After several tries to reboot and get working, I tried yum update, and
that failed, complaining of an python krb5 error. With more investigation,
I discovered that logins were failing as there was a problem with pam;
this turned out to be it couldn't open /lib64/security/pam_permit.so. The
reason for that was that it was a broken symlink, pointing to a file in
the same directory, that actually existed in the /lib64. Checking other
systems, I found it should, in fact, be a file, not a symlink.

At this point, the system was considered suspect. I brought the system
down, replaced the root drive, and rebuilt. I was not able to build it as
CentOS 7, as something in the older hardware broke the install. CentOS 6
built successfully, and the server was returned to service.

I then loaded the drive in another server, and examined it. fsck reported
both / and /boot were clean, but when I redid this with fask -c, to check
for bad blocks, it found many multiply-claimed blocks.
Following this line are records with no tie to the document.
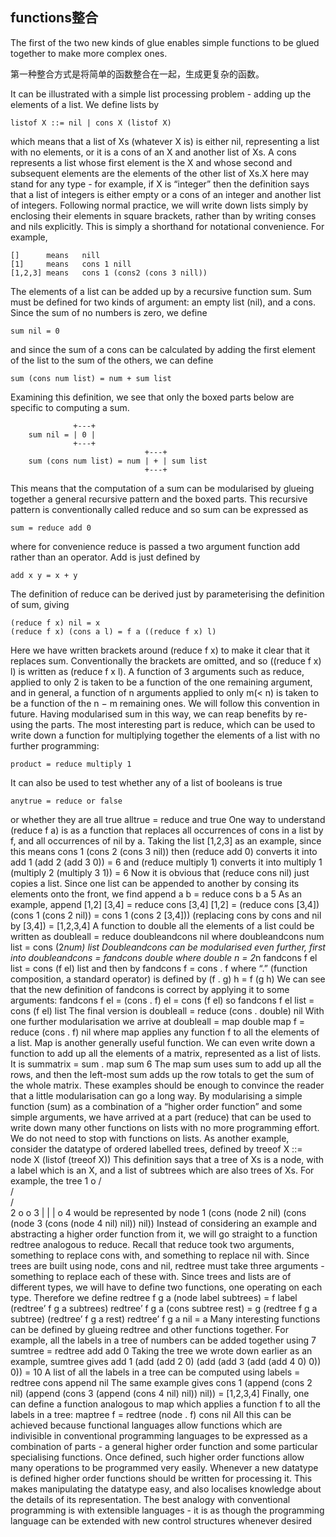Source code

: ## functions整合

The first of the two new kinds of glue enables simple functions to be glued
together to make more complex ones. 

>
第一种整合方式是将简单的函数整合在一起，生成更复杂的函数。


It can be illustrated with a simple list processing problem - adding up the elements of a list. We define lists by

	listof X ::= nil | cons X (listof X)

which means that a list of Xs (whatever X is) is either nil, representing a list with no elements, or it is a cons of an X and another list of Xs. A cons represents a list whose first element is the X and whose second and subsequent elements are the elements of the other list of Xs.X here may stand for any type - for example, if X is “integer” then the definition says that a list of integers is either empty or a cons of an integer and another list of integers. Following normal practice, we will write down lists simply by enclosing their elements in square brackets, rather than by writing conses and nils explicitly. This is simply a shorthand for notational convenience. For example,

```
[]		means 	nill
[1]		means	cons 1 nill
[1,2,3]	means	cons 1 (cons2 (cons 3 nill))
```

The elements of a list can be added up by a recursive function sum. Sum must be defined for two kinds of argument: an empty list (nil), and a cons. Since the sum of no numbers is zero, we define 

	sum nil = 0
	
and since the sum of a cons can be calculated by adding the first element of the
list to the sum of the others, we can define

	sum (cons num list) = num + sum list
	
Examining this definition, we see that only the boxed parts below are specific
to computing a sum.

```
			  +---+
	sum nil = | 0 |
	          +---+
	                          +---+
	sum (cons num list) = num | + | sum list	
	                          +---+
```
This means that the computation of a sum can be modularised by glueing together a general recursive pattern and the boxed parts. This recursive pattern is conventionally called reduce and so sum can be expressed as 

	sum = reduce add 0
	
where for convenience reduce is passed a two argument function add rather than
an operator. Add is just defined by

	add x y = x + y
	
The definition of reduce can be derived just by parameterising the definition of
sum, giving

	(reduce f x) nil = x
	(reduce f x) (cons a l) = f a ((reduce f x) l)
	
Here we have written brackets around (reduce f x) to make it clear that it replaces sum. Conventionally the brackets are omitted, and so ((reduce f x) l) is written as (reduce f x l). A function of 3 arguments such as reduce, applied to only 2 is taken to be a function of the one remaining argument, and in general, a function of n arguments applied to only m(< n) is taken to be a function of the n − m remaining ones. We will follow this convention in future. Having modularised sum in this way, we can reap benefits by re-using the parts. The most interesting part is reduce, which can be used to write down a function for multiplying together the elements of a list with no further programming:

	product = reduce multiply 1
	
It can also be used to test whether any of a list of booleans is true

	anytrue = reduce or false
	
or whether they are all true
alltrue = reduce and true
One way to understand (reduce f a) is as a function that replaces all occurrences
of cons in a list by f, and all occurrences of nil by a. Taking the list [1,2,3] as
an example, since this means
cons 1 (cons 2 (cons 3 nil))
then (reduce add 0) converts it into
add 1 (add 2 (add 3 0)) = 6
and (reduce multiply 1) converts it into
multiply 1 (multiply 2 (multiply 3 1)) = 6
Now it is obvious that (reduce cons nil) just copies a list. Since one list can be
appended to another by consing its elements onto the front, we find
append a b = reduce cons b a
5
As an example,
append [1,2] [3,4] = reduce cons [3,4] [1,2]
= (reduce cons [3,4]) (cons 1 (cons 2 nil))
= cons 1 (cons 2 [3,4]))
(replacing cons by cons and nil by [3,4])
= [1,2,3,4]
A function to double all the elements of a list could be written as
doubleall = reduce doubleandcons nil
where doubleandcons num list = cons (2*num) list
Doubleandcons can be modularised even further, first into
doubleandcons = fandcons double
where double n = 2*n
fandcons f el list = cons (f el) list
and then by
fandcons f = cons . f
where “.” (function composition, a standard operator) is defined by
(f . g) h = f (g h)
We can see that the new definition of fandcons is correct by applying it to some
arguments:
fandcons f el = (cons . f) el
= cons (f el)
so fandcons f el list = cons (f el) list
The final version is
doubleall = reduce (cons . double) nil
With one further modularisation we arrive at
doubleall = map double
map f = reduce (cons . f) nil
where map applies any function f to all the elements of a list. Map is another
generally useful function.
We can even write down a function to add up all the elements of a matrix,
represented as a list of lists. It is
summatrix = sum . map sum
6
The map sum uses sum to add up all the rows, and then the left-most sum adds
up the row totals to get the sum of the whole matrix.
These examples should be enough to convince the reader that a little modularisation can go a long way. By modularising a simple function (sum) as a
combination of a “higher order function” and some simple arguments, we have
arrived at a part (reduce) that can be used to write down many other functions
on lists with no more programming effort. We do not need to stop with functions on lists. As another example, consider the datatype of ordered labelled
trees, defined by
treeof X ::= node X (listof (treeof X))
This definition says that a tree of Xs is a node, with a label which is an X, and
a list of subtrees which are also trees of Xs. For example, the tree
1 o
/ \
/ \
/ \
2 o o 3
| | |
o 4
would be represented by
node 1
(cons (node 2 nil)
(cons (node 3
(cons (node 4 nil) nil))
nil))
Instead of considering an example and abstracting a higher order function from
it, we will go straight to a function redtree analogous to reduce. Recall that
reduce took two arguments, something to replace cons with, and something to
replace nil with. Since trees are built using node, cons and nil, redtree must
take three arguments - something to replace each of these with. Since trees and
lists are of different types, we will have to define two functions, one operating
on each type. Therefore we define
redtree f g a (node label subtrees) =
f label (redtree’ f g a subtrees)
redtree’ f g a (cons subtree rest) =
g (redtree f g a subtree) (redtree’ f g a rest)
redtree’ f g a nil = a
Many interesting functions can be defined by glueing redtree and other functions
together. For example, all the labels in a tree of numbers can be added together
using
7
sumtree = redtree add add 0
Taking the tree we wrote down earlier as an example, sumtree gives
add 1
(add (add 2 0)
(add (add 3
(add (add 4 0) 0))
0))
= 10
A list of all the labels in a tree can be computed using
labels = redtree cons append nil
The same example gives
cons 1
(append (cons 2 nil)
(append (cons 3
(append (cons 4 nil) nil))
nil))
= [1,2,3,4]
Finally, one can define a function analogous to map which applies a function f
to all the labels in a tree:
maptree f = redtree (node . f) cons nil
All this can be achieved because functional languages allow functions which are
indivisible in conventional programming languages to be expressed as a combination of parts - a general higher order function and some particular specialising
functions. Once defined, such higher order functions allow many operations to
be programmed very easily. Whenever a new datatype is defined higher order
functions should be written for processing it. This makes manipulating the
datatype easy, and also localises knowledge about the details of its representation. The best analogy with conventional programming is with extensible
languages - it is as though the programming language can be extended with
new control structures whenever desired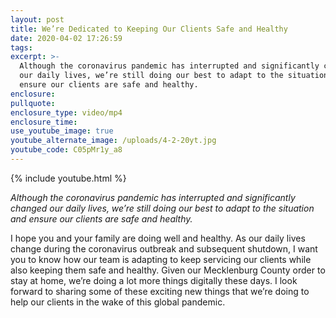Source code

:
 ```yaml
---
layout: post
title: We’re Dedicated to Keeping Our Clients Safe and Healthy
date: 2020-04-02 17:26:59
tags:
excerpt: >-
  Although the coronavirus pandemic has interrupted and significantly changed
  our daily lives, we’re still doing our best to adapt to the situation and
  ensure our clients are safe and healthy.
enclosure:
pullquote:
enclosure_type: video/mp4
enclosure_time:
use_youtube_image: true
youtube_alternate_image: /uploads/4-2-20yt.jpg
youtube_code: C05pMr1y_a8
---
```


{% include youtube.html %}

*Although the coronavirus pandemic has interrupted and significantly changed our daily lives, we’re still doing our best to adapt to the situation and ensure our clients are safe and healthy.*

I hope you and your family are doing well and healthy. As our daily lives change during the coronavirus outbreak and subsequent shutdown, I want you to know how our team is adapting to keep servicing our clients while also keeping them safe and healthy. Given our Mecklenburg County order to stay at home, we’re doing a lot more things digitally these days. I look forward to sharing some of these exciting new things that we’re doing to help our clients in the wake of this global pandemic.

&nbsp;
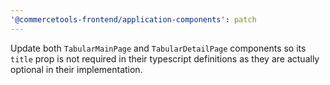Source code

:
 ```yaml
---
'@commercetools-frontend/application-components': patch
---
```


Update both `TabularMainPage` and `TabularDetailPage` components so its `title` prop is not required in their typescript definitions as they are actually optional in their implementation.
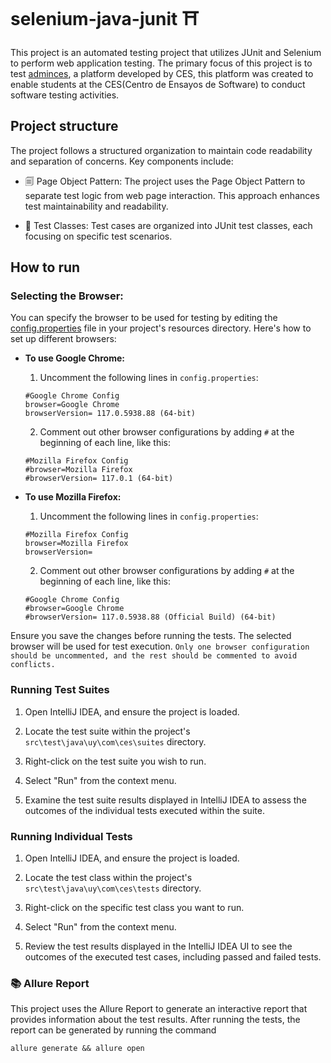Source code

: # selenium-java-junit ⛩️
 
This project is an automated testing project that utilizes JUnit and Selenium to perform web application testing. The primary focus of this project is to test [adminces](http://cestore.ces.com.uy/adminces/), a platform developed by CES, this platform was created to enable students at the CES(Centro de Ensayos de Software) to conduct software testing activities.

## Project structure

The project follows a structured organization to maintain code readability and separation of concerns. Key components include:

- 🗐 Page Object Pattern: The project uses the Page Object Pattern to separate test logic from web page interaction. This approach enhances test maintainability and readability.

- 📁 Test Classes: Test cases are organized into JUnit test classes, each focusing on specific test scenarios.

## How to run

### Selecting the Browser:

You can specify the browser to be used for testing by editing the [config.properties](src\main\resources\config.properties) file in your project's resources directory. Here's how to set up different browsers:

- **To use Google Chrome:**

  1. Uncomment the following lines in `config.properties`:
    ```properties
    #Google Chrome Config
    browser=Google Chrome
    browserVersion= 117.0.5938.88 (64-bit)
    ```
  2. Comment out other browser configurations by adding `#` at the beginning of each line, like this:
    ```properties
    #Mozilla Firefox Config
    #browser=Mozilla Firefox
    #browserVersion= 117.0.1 (64-bit)
    ```

- **To use Mozilla Firefox:**

  1. Uncomment the following lines in `config.properties`:
    ```properties
    #Mozilla Firefox Config
    browser=Mozilla Firefox
    browserVersion=
    ```
  2. Comment out other browser configurations by adding `#` at the beginning of each line, like this:
    ```properties
    #Google Chrome Config
    #browser=Google Chrome
    #browserVersion= 117.0.5938.88 (Official Build) (64-bit)
    ```

Ensure you save the changes before running the tests. The selected browser will be used for test execution. 
`Only one browser configuration should be uncommented, and the rest should be commented to avoid conflicts.`

### Running Test Suites

1. Open IntelliJ IDEA, and ensure the project is loaded.

2. Locate the test suite within the project's ```src\test\java\uy\com\ces\suites``` directory.

3. Right-click on the test suite you wish to run.

4. Select "Run" from the context menu.

5. Examine the test suite results displayed in IntelliJ IDEA to assess the outcomes of the individual tests executed within the suite.

### Running Individual Tests

1. Open IntelliJ IDEA, and ensure the project is loaded.

2. Locate the test class within the project's ```src\test\java\uy\com\ces\tests``` directory.

3. Right-click on the specific test class you want to run.

4. Select "Run" from the context menu.

5. Review the test results displayed in the IntelliJ IDEA UI to see the outcomes of the executed test cases, including passed and failed tests.

### 📚 Allure Report
This project uses the Allure Report to generate an interactive report that provides information about the test results. 
After running the tests, the report can be generated by running the command 
```
allure generate && allure open
```
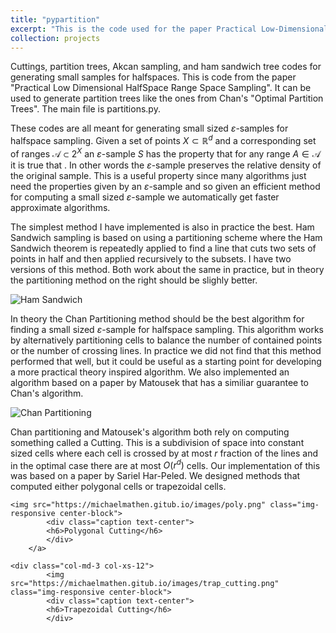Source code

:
 ```yaml
---
title: "pypartition"
excerpt: "This is the code used for the paper Practical Low-Dimensional Halfspace Range Space Sampling. <br/><img src='/images/trap_cutting.png'>"
collection: projects
---
```

Cuttings, partition trees, Akcan sampling, and ham sandwich tree codes for generating small samples for halfspaces. This is code from the paper "Practical Low Dimensional HalfSpace Range Space Sampling". It can be used to generate partition trees like the ones from Chan's "Optimal Partition Trees". The main file is partitions.py. 

These codes are all meant for generating small sized $\varepsilon$-samples for halfspace sampling. Given a set of points $X \subset \mathbb{R}^d$ and a corresponding set of ranges $\mathcal{A} \subset 2^X$ an $\varepsilon$-sample $S$ has the property that for any range $A \in \mathcal{A}$ it is true that . In other words the $\varepsilon$-sample preserves the relative density of the original sample. This is a useful property since many algorithms just need the properties given by an $\varepsilon$-sample and so given an efficient method for computing a small sized $\varepsilon$-sample we automatically get faster approximate algorithms. 

The simplest method I have implemented is also in practice the best. Ham Sandwich sampling is based on using a partitioning scheme where the Ham Sandwich theorem is repeatedly applied to find a line that cuts two sets of points in half and then applied recursively to the subsets. I have two versions of this method. Both work about the same in practice, but in theory the partitioning method on the right should be slighly better.

![Ham Sandwich](https://michaelmathen.github.io/images/hamsandwich.jpg)

In theory the Chan Partitioning method should be the best algorithm for finding a small sized $\varepsilon$-sample for halfspace sampling. This algorithm works by alternatively partitioning cells to 
balance the number of contained points or the number of crossing lines. In practice we did not find that this method performed that well, but it could be useful as a starting point for developing a more practical theory inspired algorithm. We also implemented an algorithm based on a paper by Matousek that has a similiar guarantee to Chan's algorithm. 

![Chan Partitioning](https://michaelmathen.github.io/images/Partitioning.jpg)

Chan partitioning and Matousek's algorithm both rely on computing something called a Cutting. This is a subdivision of space into constant sized cells where each cell is crossed by at most $r$ fraction of the lines and in the optimal case there are at most $O(r^d)$ cells. Our implementation of this was based on a paper by Sariel Har-Peled. We designed methods that computed either polygonal cells or trapezoidal cells. 

<div class="container-fluid">
    <div class="row equal-height">
    <div class="col-md-3 col-xs-12">

    <img src="https://michaelmathen.gitub.io/images/poly.png" class="img-responsive center-block">
            <div class="caption text-center">
            <h6>Polygonal Cutting</h6>
            </div>
        </a>
   </div>
  
    <div class="col-md-3 col-xs-12">
            <img src="https://michaelmathen.gitub.io/images/trap_cutting.png" class="img-responsive center-block">
            <div class="caption text-center">
            <h6>Trapezoidal Cutting</h6>
            </div>
  </a>
    </div>
  </div>
</div>


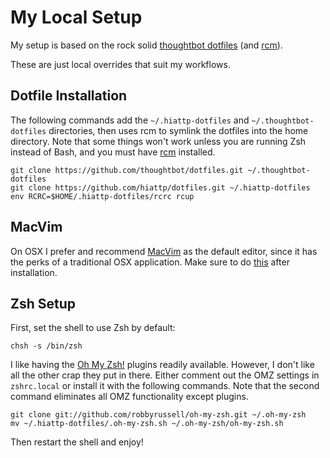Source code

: My Local Setup
==============

My setup is based on the rock solid [thoughtbot dotfiles](https://github.com/thoughtbot/dotfiles) (and [rcm](https://github.com/thoughtbot/rcm)).

These are just local overrides that suit my workflows.

## Dotfile Installation

The following commands add the `~/.hiattp-dotfiles` and  `~/.thoughtbot-dotfiles` directories, then uses rcm to symlink the dotfiles into the home directory. Note that some things won't work unless you are running Zsh instead of Bash, and you must have [rcm](https://github.com/thoughtbot/rcm) installed.

```
git clone https://github.com/thoughtbot/dotfiles.git ~/.thoughtbot-dotfiles
git clone https://github.com/hiattp/dotfiles.git ~/.hiattp-dotfiles
env RCRC=$HOME/.hiattp-dotfiles/rcrc rcup
```

## MacVim

On OSX I prefer and recommend [MacVim](https://github.com/b4winckler/macvim/releases) as the default editor, since it has the perks of a traditional OSX application. Make sure to do [this](http://stackoverflow.com/questions/2056137/how-to-run-mvim-macvim-from-terminal) after installation.

## Zsh Setup

First, set the shell to use Zsh by default:

    chsh -s /bin/zsh

I like having the [Oh My Zsh!](https://github.com/robbyrussell/oh-my-zsh) plugins readily available. However, I don't like all the other crap they put in there. Either comment out the OMZ settings in `zshrc.local` or install it with the following commands. Note that the second command eliminates all OMZ functionality except plugins.

```
git clone git://github.com/robbyrussell/oh-my-zsh.git ~/.oh-my-zsh
mv ~/.hiattp-dotfiles/.oh-my-zsh.sh ~/.oh-my-zsh/oh-my-zsh.sh
```

Then restart the shell and enjoy!
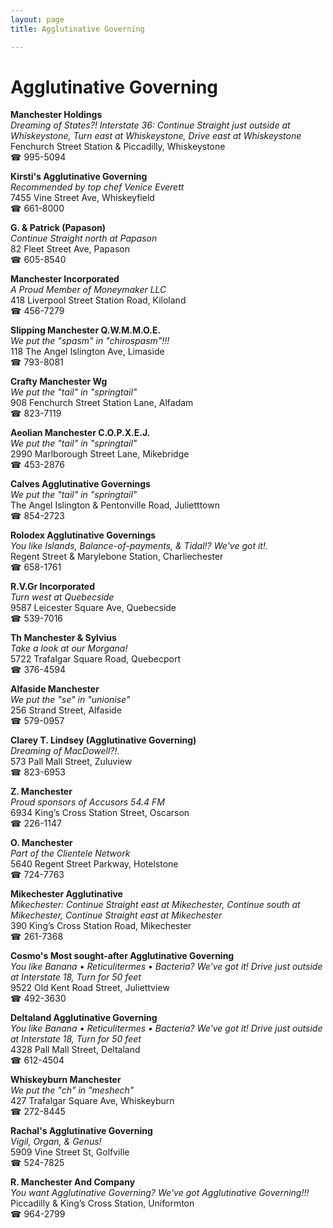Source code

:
 ```yaml
---
layout: page 
title: Agglutinative Governing

---
```



# Agglutinative Governing


 **Manchester Holdings**  
_Dreaming of States?! 
Interstate 36: Continue Straight just outside at Whiskeystone, Turn east at Whiskeystone, Drive east at Whiskeystone_  
Fenchurch Street Station & Piccadilly, Whiskeystone  
☎ 995-5094

**Kirsti's Agglutinative Governing**  
_Recommended by top chef Venice Everett_  
7455 Vine Street Ave, Whiskeyfield  
☎ 661-8000

**G. & Patrick (Papason)**  
_Continue Straight north at Papason_  
82 Fleet Street Ave, Papason  
☎ 605-8540

**Manchester Incorporated**  
_A Proud Member of Moneymaker LLC_  
418 Liverpool Street Station Road, Kiloland  
☎ 456-7279

**Slipping Manchester Q.W.M.M.O.E.**  
_We put the "spasm" in "chirospasm"!!!_  
118 The Angel Islington Ave, Limaside  
☎ 793-8081

**Crafty Manchester Wg**  
_We put the "tail" in "springtail"_  
908 Fenchurch Street Station Lane, Alfadam  
☎ 823-7119

**Aeolian Manchester C.O.P.X.E.J.**  
_We put the "tail" in "springtail"_  
2990 Marlborough Street Lane, Mikebridge  
☎ 453-2876

**Calves Agglutinative Governings**  
_We put the "tail" in "springtail"_  
The Angel Islington & Pentonville Road, Julietttown  
☎ 854-2723

**Rolodex Agglutinative Governings**  
_You like Islands, Balance-of-payments, & Tidal!? We've got it!._  
Regent Street & Marylebone Station, Charliechester  
☎ 658-1761

**R.V.Gr Incorporated**  
_Turn west at Quebecside_  
9587 Leicester Square Ave, Quebecside  
☎ 539-7016

**Th Manchester & Sylvius**  
_Take a look at our Morgana!_  
5722 Trafalgar Square Road, Quebecport  
☎ 376-4594

**Alfaside Manchester**  
_We put the "se" in "unionise"_  
256 Strand Street, Alfaside  
☎ 579-0957

**Clarey T. Lindsey (Agglutinative Governing)**  
_Dreaming of MacDowell?!._  
573 Pall Mall Street, Zuluview  
☎ 823-6953

**Z. Manchester**  
_Proud sponsors of Accusors 54.4 FM_  
6934 King’s Cross Station Street, Oscarson  
☎ 226-1147

**O. Manchester**  
_Part of the Clientele Network_  
5640 Regent Street Parkway, Hotelstone  
☎ 724-7763

**Mikechester Agglutinative**  
_Mikechester: Continue Straight east at Mikechester, Continue south at Mikechester, Continue Straight east at Mikechester_  
390 King’s Cross Station Road, Mikechester  
☎ 261-7368

**Cosmo's Most sought-after Agglutinative Governing**  
_You like Banana • Reticulitermes • Bacteria? We've got it! 
Drive just outside at Interstate 18, Turn for 50 feet_  
9522 Old Kent Road Street, Juliettview  
☎ 492-3630

**Deltaland Agglutinative Governing**  
_You like Banana • Reticulitermes • Bacteria? We've got it! 
Drive just outside at Interstate 18, Turn for 50 feet_  
4328 Pall Mall Street, Deltaland  
☎ 612-4504

**Whiskeyburn Manchester**  
_We put the "ch" in "meshech"_  
427 Trafalgar Square Ave, Whiskeyburn  
☎ 272-8445

**Rachal's Agglutinative Governing**  
_Vigil, Organ, & Genus!_  
5909 Vine Street St, Golfville  
☎ 524-7825

**R. Manchester And Company**  
_You want Agglutinative Governing? We've got Agglutinative Governing!!!_  
Piccadilly & King’s Cross Station, Uniformton  
☎ 964-2799

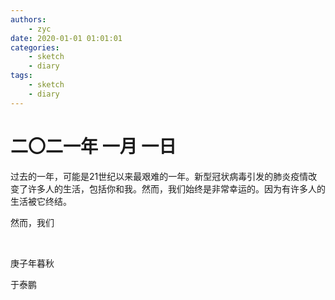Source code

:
 ```yaml
---
authors:
    - zyc
date: 2020-01-01 01:01:01
categories:
    - sketch
    - diary
tags:
    - sketch
    - diary
---
```


# 二〇二一年 一月 一日

​过去的一年，可能是21世纪以来最艰难的一年。新型冠状病毒引发的肺炎疫情改变了许多人的生活，包括你和我。然而，我们始终是非常幸运的。因为有许多人的生活被它终结。

然而，我们

</br>

庚子年暮秋

于泰鹏

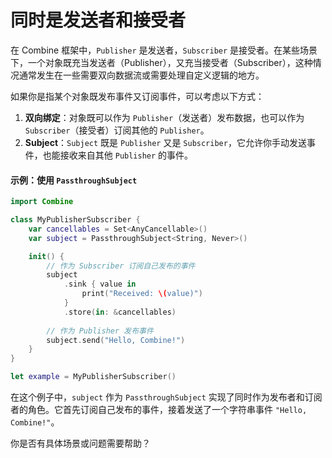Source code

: # 同时是发送者和接受者

在 Combine 框架中，`Publisher` 是发送者，`Subscriber` 是接受者。在某些场景下，一个对象既充当发送者（Publisher），又充当接受者（Subscriber），这种情况通常发生在一些需要双向数据流或需要处理自定义逻辑的地方。

如果你是指某个对象既发布事件又订阅事件，可以考虑以下方式：

1. **双向绑定**：对象既可以作为 `Publisher`（发送者）发布数据，也可以作为 `Subscriber`（接受者）订阅其他的 `Publisher`。
2. **Subject**：`Subject` 既是 `Publisher` 又是 `Subscriber`，它允许你手动发送事件，也能接收来自其他 `Publisher` 的事件。

#### 示例：使用 `PassthroughSubject`

```swift
import Combine

class MyPublisherSubscriber {
    var cancellables = Set<AnyCancellable>()
    var subject = PassthroughSubject<String, Never>()

    init() {
        // 作为 Subscriber 订阅自己发布的事件
        subject
            .sink { value in
                print("Received: \(value)")
            }
            .store(in: &cancellables)
        
        // 作为 Publisher 发布事件
        subject.send("Hello, Combine!")
    }
}

let example = MyPublisherSubscriber()
```

在这个例子中，`subject` 作为 `PassthroughSubject` 实现了同时作为发布者和订阅者的角色。它首先订阅自己发布的事件，接着发送了一个字符串事件 `"Hello, Combine!"`。

你是否有具体场景或问题需要帮助？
First question: anyone have an idea why it showed as clean, until I
checked for bad blocks? Would that just be because I'd gracefully shut
down the original server, and it mounted ok on the other server?

Mounting it on /mnt, I found no driver errors being reported in the logs,
nor anything happening, including logons, before an automated contact from
another server, which failed. AND I checked our loghost, and nothing odd
shows there, neither in message nor in secure.

At this point, I *think* it's filesystem corruption, rather than a
compromised system, but I'd really like to hear anyone's thoughts on this.